Directions> Give the listing again in full, exactly as written.

------ Data under study

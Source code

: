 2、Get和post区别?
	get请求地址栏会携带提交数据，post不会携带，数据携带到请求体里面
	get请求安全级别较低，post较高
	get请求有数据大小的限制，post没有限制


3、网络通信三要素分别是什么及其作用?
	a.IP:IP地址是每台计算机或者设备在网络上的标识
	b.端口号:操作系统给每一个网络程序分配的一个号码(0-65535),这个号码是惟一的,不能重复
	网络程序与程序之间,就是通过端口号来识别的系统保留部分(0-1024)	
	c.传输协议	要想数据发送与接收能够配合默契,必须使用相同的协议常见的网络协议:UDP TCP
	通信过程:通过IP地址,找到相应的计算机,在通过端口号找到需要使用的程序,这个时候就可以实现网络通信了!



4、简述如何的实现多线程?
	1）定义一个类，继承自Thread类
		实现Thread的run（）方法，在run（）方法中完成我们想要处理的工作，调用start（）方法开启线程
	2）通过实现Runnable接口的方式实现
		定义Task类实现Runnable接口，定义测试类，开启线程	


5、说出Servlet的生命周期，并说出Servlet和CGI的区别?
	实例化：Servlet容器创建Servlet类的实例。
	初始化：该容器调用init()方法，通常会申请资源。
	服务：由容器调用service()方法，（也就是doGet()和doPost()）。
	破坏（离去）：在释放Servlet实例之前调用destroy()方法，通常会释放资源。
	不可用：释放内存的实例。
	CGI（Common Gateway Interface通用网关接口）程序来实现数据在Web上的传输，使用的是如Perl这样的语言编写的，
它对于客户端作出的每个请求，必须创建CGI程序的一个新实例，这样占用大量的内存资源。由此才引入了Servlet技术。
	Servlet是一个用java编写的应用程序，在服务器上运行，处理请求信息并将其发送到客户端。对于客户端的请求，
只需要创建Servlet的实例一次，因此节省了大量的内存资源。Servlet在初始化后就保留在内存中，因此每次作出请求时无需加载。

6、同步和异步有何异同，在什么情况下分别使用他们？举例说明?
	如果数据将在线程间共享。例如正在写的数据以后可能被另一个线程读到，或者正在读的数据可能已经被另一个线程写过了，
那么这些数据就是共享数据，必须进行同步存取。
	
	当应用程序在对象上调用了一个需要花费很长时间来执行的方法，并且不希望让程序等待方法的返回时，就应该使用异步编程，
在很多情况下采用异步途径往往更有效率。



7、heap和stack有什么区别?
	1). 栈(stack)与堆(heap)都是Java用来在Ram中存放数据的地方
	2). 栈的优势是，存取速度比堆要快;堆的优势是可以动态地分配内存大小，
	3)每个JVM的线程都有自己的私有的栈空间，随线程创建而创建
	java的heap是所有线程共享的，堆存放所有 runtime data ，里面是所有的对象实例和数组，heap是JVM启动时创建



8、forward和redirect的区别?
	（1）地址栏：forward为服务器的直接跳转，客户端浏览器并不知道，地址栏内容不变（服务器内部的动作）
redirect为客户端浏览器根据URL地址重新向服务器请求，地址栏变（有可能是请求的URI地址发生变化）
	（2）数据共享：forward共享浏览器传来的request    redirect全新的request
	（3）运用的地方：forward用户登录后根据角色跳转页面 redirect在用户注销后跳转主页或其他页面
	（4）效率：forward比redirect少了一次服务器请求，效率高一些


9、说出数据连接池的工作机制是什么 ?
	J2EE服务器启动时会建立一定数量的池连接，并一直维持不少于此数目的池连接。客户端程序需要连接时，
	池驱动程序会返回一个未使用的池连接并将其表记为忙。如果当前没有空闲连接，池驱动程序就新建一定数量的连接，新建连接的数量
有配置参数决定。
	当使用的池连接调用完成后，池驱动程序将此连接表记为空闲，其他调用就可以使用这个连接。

------------

Solution for this problem>
Source code

: 2、Get和post区别?
	get请求地址栏会携带提交数据，post不会携带，数据携带到请求体里面
	get请求安全级别较低，post较高
	get请求有数据大小的限制，post没有限制


3、网络通信三要素分别是什么及其作用?
	a.IP:IP地址是每台计算机或者设备在网络上的标识
	b.端口号:操作系统给每一个网络程序分配的一个号码(0-65535),这个号码是惟一的,不能重复
	网络程序与程序之间,就是通过端口号来识别的系统保留部分(0-1024)	
	c.传输协议	要想数据发送与接收能够配合默契,必须使用相同的协议常见的网络协议:UDP TCP
	通信过程:通过IP地址,找到相应的计算机,在通过端口号找到需要使用的程序,这个时候就可以实现网络通信了!



4、简述如何的实现多线程?
	1）定义一个类，继承自Thread类
		实现Thread的run（）方法，在run（）方法中完成我们想要处理的工作，调用start（）方法开启线程
	2）通过实现Runnable接口的方式实现
		定义Task类实现Runnable接口，定义测试类，开启线程	


5、说出Servlet的生命周期，并说出Servlet和CGI的区别?
	实例化：Servlet容器创建Servlet类的实例。
	初始化：该容器调用init()方法，通常会申请资源。
	服务：由容器调用service()方法，（也就是doGet()和doPost()）。
	破坏（离去）：在释放Servlet实例之前调用destroy()方法，通常会释放资源。
	不可用：释放内存的实例。
	CGI（Common Gateway Interface通用网关接口）程序来实现数据在Web上的传输，使用的是如Perl这样的语言编写的，
它对于客户端作出的每个请求，必须创建CGI程序的一个新实例，这样占用大量的内存资源。由此才引入了Servlet技术。
	Servlet是一个用java编写的应用程序，在服务器上运行，处理请求信息并将其发送到客户端。对于客户端的请求，
只需要创建Servlet的实例一次，因此节省了大量的内存资源。Servlet在初始化后就保留在内存中，因此每次作出请求时无需加载。

6、同步和异步有何异同，在什么情况下分别使用他们？举例说明?
	如果数据将在线程间共享。例如正在写的数据以后可能被另一个线程读到，或者正在读的数据可能已经被另一个线程写过了，
那么这些数据就是共享数据，必须进行同步存取。
	
	当应用程序在对象上调用了一个需要花费很长时间来执行的方法，并且不希望让程序等待方法的返回时，就应该使用异步编程，
在很多情况下采用异步途径往往更有效率。



7、heap和stack有什么区别?
	1). 栈(stack)与堆(heap)都是Java用来在Ram中存放数据的地方
	2). 栈的优势是，存取速度比堆要快;堆的优势是可以动态地分配内存大小，
	3)每个JVM的线程都有自己的私有的栈空间，随线程创建而创建
	java的heap是所有线程共享的，堆存放所有 runtime data ，里面是所有的对象实例和数组，heap是JVM启动时创建



8、forward和redirect的区别?
	（1）地址栏：forward为服务器的直接跳转，客户端浏览器并不知道，地址栏内容不变（服务器内部的动作）
redirect为客户端浏览器根据URL地址重新向服务器请求，地址栏变（有可能是请求的URI地址发生变化）
	（2）数据共享：forward共享浏览器传来的request    redirect全新的request
	（3）运用的地方：forward用户登录后根据角色跳转页面 redirect在用户注销后跳转主页或其他页面
	（4）效率：forward比redirect少了一次服务器请求，效率高一些


9、说出数据连接池的工作机制是什么 ?
	J2EE服务器启动时会建立一定数量的池连接，并一直维持不少于此数目的池连接。客户端程序需要连接时，
	池驱动程序会返回一个未使用的池连接并将其表记为忙。如果当前没有空闲连接，池驱动程序就新建一定数量的连接，新建连接的数量
有配置参数决定。
	当使用的池连接调用完成后，池驱动程序将此连接表记为空闲，其他调用就可以使用这个连接。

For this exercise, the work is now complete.